- _Entries shown_
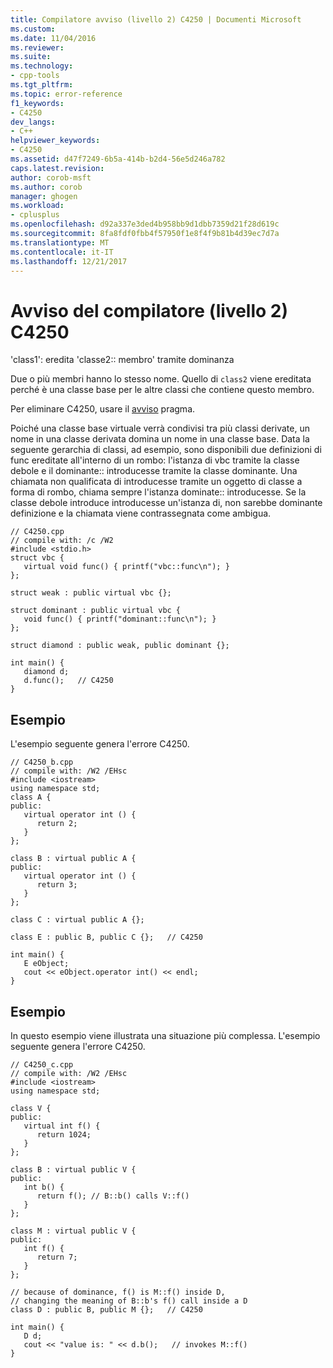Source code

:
```yaml
---
title: Compilatore avviso (livello 2) C4250 | Documenti Microsoft
ms.custom: 
ms.date: 11/04/2016
ms.reviewer: 
ms.suite: 
ms.technology:
- cpp-tools
ms.tgt_pltfrm: 
ms.topic: error-reference
f1_keywords:
- C4250
dev_langs:
- C++
helpviewer_keywords:
- C4250
ms.assetid: d47f7249-6b5a-414b-b2d4-56e5d246a782
caps.latest.revision: 
author: corob-msft
ms.author: corob
manager: ghogen
ms.workload:
- cplusplus
ms.openlocfilehash: d92a337e3ded4b958bb9d1dbb7359d21f28d619c
ms.sourcegitcommit: 8fa8fdf0fbb4f57950f1e8f4f9b81b4d39ec7d7a
ms.translationtype: MT
ms.contentlocale: it-IT
ms.lasthandoff: 12/21/2017
---
```

# <a name="compiler-warning-level-2-c4250"></a>Avviso del compilatore (livello 2) C4250
'class1': eredita 'classe2:: membro' tramite dominanza  
  
 Due o più membri hanno lo stesso nome. Quello di `class2` viene ereditata perché è una classe base per le altre classi che contiene questo membro.  
  
 Per eliminare C4250, usare il [avviso](../../preprocessor/warning.md) pragma.  
  
 Poiché una classe base virtuale verrà condivisi tra più classi derivate, un nome in una classe derivata domina un nome in una classe base. Data la seguente gerarchia di classi, ad esempio, sono disponibili due definizioni di func ereditate all'interno di un rombo: l'istanza di vbc tramite la classe debole e il dominante:: introducesse tramite la classe dominante. Una chiamata non qualificata di introducesse tramite un oggetto di classe a forma di rombo, chiama sempre l'istanza dominate:: introducesse.  Se la classe debole introduce introducesse un'istanza di, non sarebbe dominante definizione e la chiamata viene contrassegnata come ambigua.  
  
```  
// C4250.cpp  
// compile with: /c /W2  
#include <stdio.h>  
struct vbc {  
   virtual void func() { printf("vbc::func\n"); }  
};  
  
struct weak : public virtual vbc {};  
  
struct dominant : public virtual vbc {  
   void func() { printf("dominant::func\n"); }  
};  
  
struct diamond : public weak, public dominant {};  
  
int main() {  
   diamond d;  
   d.func();   // C4250  
}  
```  
  
## <a name="example"></a>Esempio  
 L'esempio seguente genera l'errore C4250.  
  
```  
// C4250_b.cpp  
// compile with: /W2 /EHsc  
#include <iostream>  
using namespace std;  
class A {  
public:  
   virtual operator int () {  
      return 2;  
   }  
};  
  
class B : virtual public A {  
public:  
   virtual operator int () {  
      return 3;  
   }  
};  
  
class C : virtual public A {};  
  
class E : public B, public C {};   // C4250  
  
int main() {  
   E eObject;  
   cout << eObject.operator int() << endl;  
}  
```  
  
## <a name="example"></a>Esempio  
 In questo esempio viene illustrata una situazione più complessa. L'esempio seguente genera l'errore C4250.  
  
```  
// C4250_c.cpp  
// compile with: /W2 /EHsc  
#include <iostream>  
using namespace std;  
  
class V {  
public:  
   virtual int f() {  
      return 1024;  
   }  
};  
  
class B : virtual public V {  
public:  
   int b() {  
      return f(); // B::b() calls V::f()  
   }  
};  
  
class M : virtual public V {  
public:  
   int f() {  
      return 7;  
   }  
};  
  
// because of dominance, f() is M::f() inside D,  
// changing the meaning of B::b's f() call inside a D  
class D : public B, public M {};   // C4250  
  
int main() {  
   D d;  
   cout << "value is: " << d.b();   // invokes M::f()  
}  
```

- _Prompt_
Take each line in the listing that has the word "tramite" and copy it.

- _Response to the task_
'class1': eredita 'classe2:: membro' tramite dominanza  
 Poiché una classe base virtuale verrà condivisi tra più classi derivate, un nome in una classe derivata domina un nome in una classe base. Data la seguente gerarchia di classi, ad esempio, sono disponibili due definizioni di func ereditate all'interno di un rombo: l'istanza di vbc tramite la classe debole e il dominante:: introducesse tramite la classe dominante. Una chiamata non qualificata di introducesse tramite un oggetto di classe a forma di rombo, chiama sempre l'istanza dominate:: introducesse.  Se la classe debole introduce introducesse un'istanza di, non sarebbe dominante definizione e la chiamata viene contrassegnata come ambigua.  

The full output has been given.